> **Exercise instructions**:
Where the word "Urbana" shows up in the entries below, please copy the whole line.

> **Data for the task**:
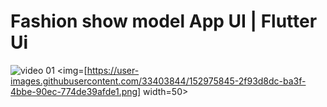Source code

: # Fashion show model App UI | Flutter Ui


![video 01](https://user-images.githubusercontent.com/33403844/152975845-2f93d8dc-ba3f-4bbe-90ec-774de39afde1.png)
<img=[https://user-images.githubusercontent.com/33403844/152975845-2f93d8dc-ba3f-4bbe-90ec-774de39afde1.png] width=50>
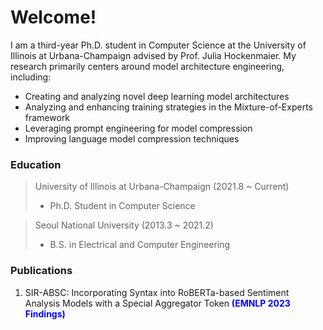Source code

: <style>
r { color: Red }
o { color: Orange }
g { color: Green }
c { color: Cyan }
b { color: Blue }
</style>

# Welcome!
I am a third-year Ph.D. student in Computer Science at the University of Illinois at Urbana-Champaign advised by Prof. Julia Hockenmaier. My research primarily centers around model architecture engineering, including: 
- Creating and analyzing novel deep learning model architectures
- Analyzing and enhancing training strategies in the Mixture-of-Experts framework
- Leveraging prompt engineering for model compression
- Improving language model compression techniques

### Education

> University of Illinois at Urbana-Champaign (2021.8 ~ Current)
> -  Ph.D. Student in Computer Science

> Seoul National University (2013.3 ~ 2021.2)
> - B.S. in Electrical and Computer Engineering

### Publications
1. SIR-ABSC: Incorporating Syntax into RoBERTa-based Sentiment Analysis Models with a Special Aggregator Token <b>(EMNLP 2023 Findings)</b>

> **Solution**:
I am a third-year Ph.D. student in Computer Science at the University of Illinois at Urbana-Champaign advised by Prof. Julia Hockenmaier. My research primarily centers around model architecture engineering, including: 
> University of Illinois at Urbana-Champaign (2021.8 ~ Current)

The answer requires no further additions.